Forma parte del libro colectivo de cuentos De un tiempo a esta parte (Asamblea de nuevos cuentistas en Panamá) (Foro/taller Sagitario Ediciones, 2016).

Ha publicado dos libros de cuentos: Pretextos para contarte (2014; reeditado en 2016) y En las riberas de lo posible (2016), que incluye el cuento ‘El retorno'.

—Cállate ahora –dijo Justina –y dame la tula para beber un sorbo. Tenemos que cuidarla porque no hay pozo más arriba.

Se sentaron sobre unas piedras a descansar las piernas adoloridas. Tomó cada una un sorbo y humedecieron los paños que llevaban sobre sus cabezas; se abanicaron con los sombreros. Permanecieron en el elocuente silencio que habían compartido desde siempre. Se levantaron y continuaron camino adelante, hacia el regreso.

Al acercarse, el recuerdo del sacrificio compartido se hacía más pesado. Sus hijos, de pocos meses, solo habían llorado desde que nacieron hasta aquella noche en que ellas decidieron acabar con su sufrimiento. Sus llantos de hambre caían como cera caliente sobre sus corazones. Los habían colocado sobre las precarias colchonetas hechas de viejos retazos de ropa, rellenas con paja que habían recogido en los arrozales. Su llanto, su hambre, su impotencia, no se oyó más. Parecían dormir, y por primera vez sus caritas tenían el aspecto de rostros infantiles. Se mantuvieron en vigilia toda la noche y al amanecer avisaron a los vecinos.

—Muerte por causa de la pulmonía —dictaminó el representante de la ley, y así parece que lo escribió, sin siquiera examinarlos.

Tales menesteres se daban con premura y sin mucho detalle, rutina indolente para los hijos de esta gente ignorante y sucia que no merecía… bueno, que no había merecido atención cuando vivían, mucho menos ahora que habían muerto.

Los policías que llegaron con el personero habían traído un latón de agua para que lavaran los cuerpecitos. Ceñuda y decidida, Nadina sacó de una lata que tenía arriba en el jorón dos semillas y dio una a Justina:

—Necesitábamos agua antes —le había dicho. —Ahora tú y yo la usaremos para sembrar estas semillas con ellos. Las recogí una vez solo porque me parecieron bonitas.

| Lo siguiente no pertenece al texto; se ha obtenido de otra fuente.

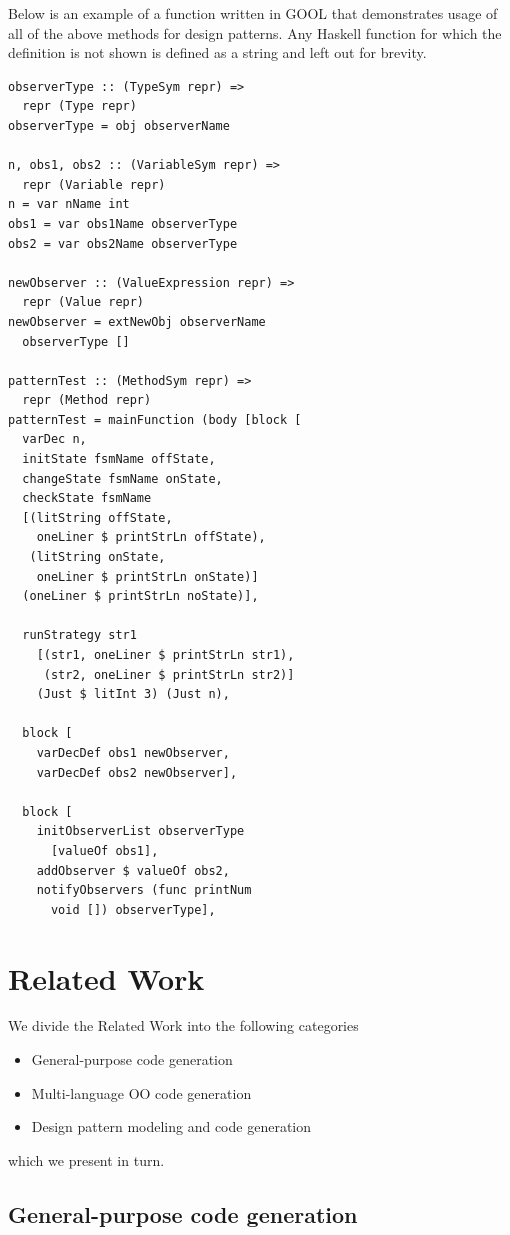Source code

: \documentclass[sigplan,review,anonymous,prologue,dvipsnames]{acmart}
\begin{document}
Below is an example of a function written in GOOL that demonstrates usage of 
all of the above methods for design patterns. Any Haskell function for which 
the definition is not shown is defined as a string and left out for brevity.
\begin{lstlisting}
observerType :: (TypeSym repr) => 
  repr (Type repr)
observerType = obj observerName

n, obs1, obs2 :: (VariableSym repr) => 
  repr (Variable repr)
n = var nName int
obs1 = var obs1Name observerType
obs2 = var obs2Name observerType

newObserver :: (ValueExpression repr) => 
  repr (Value repr)
newObserver = extNewObj observerName 
  observerType []

patternTest :: (MethodSym repr) => 
  repr (Method repr)
patternTest = mainFunction (body [block [
  varDec n,
  initState fsmName offState, 
  changeState fsmName onState,
  checkState fsmName 
  [(litString offState, 
    oneLiner $ printStrLn offState), 
   (litString onState, 
    oneLiner $ printStrLn onState)] 
  (oneLiner $ printStrLn noState)],

  runStrategy str1
    [(str1, oneLiner $ printStrLn str1), 
     (str2, oneLiner $ printStrLn str2)]
    (Just $ litInt 3) (Just n),

  block [
    varDecDef obs1 newObserver, 
    varDecDef obs2 newObserver],

  block [
    initObserverList observerType 
      [valueOf obs1], 
    addObserver $ valueOf obs2,
    notifyObservers (func printNum 
      void []) observerType],
\end{lstlisting}

\section{Related Work} \label{sec:related}

We divide the Related Work into the following categories
\begin{itemize}
\item General-purpose code generation
\item Multi-language OO code generation
\item Design pattern modeling and code generation
\end{itemize}
which we present in turn.

\subsection{General-purpose code generation}
\end{document}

Siguen las dos mujeres hacia la cresta de la próxima colina. El camino no es tan inclinado y el polvo ahora es blanco. El atardecer va poniendo tonos sepia en el paisaje. Ellas aligeran su marcha. En el último recodo ven aparecer los escombros de lo que fuera aquel rancho que cobijó su existencias. Ni siquiera se molestan en buscar entre ellos porque saben que no hay nada que les consuele o les traiga algún recuerdo agradable. Se acomodan en el suelo cerca de un horcón que aún está en pie. Cuelgan sus sacos y duermen sin sueños bajo un cielo desprovisto de luna, en una noche apenas un poco más fresca que el día y con el viento igual de terco.

Amanece sin nubes ni pájaros. Se disponen a recorrer el tramo que las trajo hasta aquí. Inician el ascenso sin palabras, porque no las necesitan. Después de un trecho largo, su respiración se hace más ansiosa y corta. Las domina la duda, el ansia y… sí, un reflejo de esperanza.

El camino termina y se detienen ante el impacto de lo que contemplan sus ojos. Dominando la cima del cerrito se levantan dos hermosos árboles de grisácea corteza rugosa, agrietada en la base y bastante lisa en las partes más altas. Ramas gruesas y largas se extienden en todas direcciones. No pueden ver las raíces, pero se miran con la certeza de que, profundas y vigorosas, se nutren de los cuerpecitos que ellas depositaron allí.

La mañana dibuja juguetonas sombras bajo la copa de los dos únicos árboles que trágicamente se levantan a la vida y confrontan la sequía: un algarrobo y un corotú. Las han estado esperando en la sola forma de vida que ellas les dieron.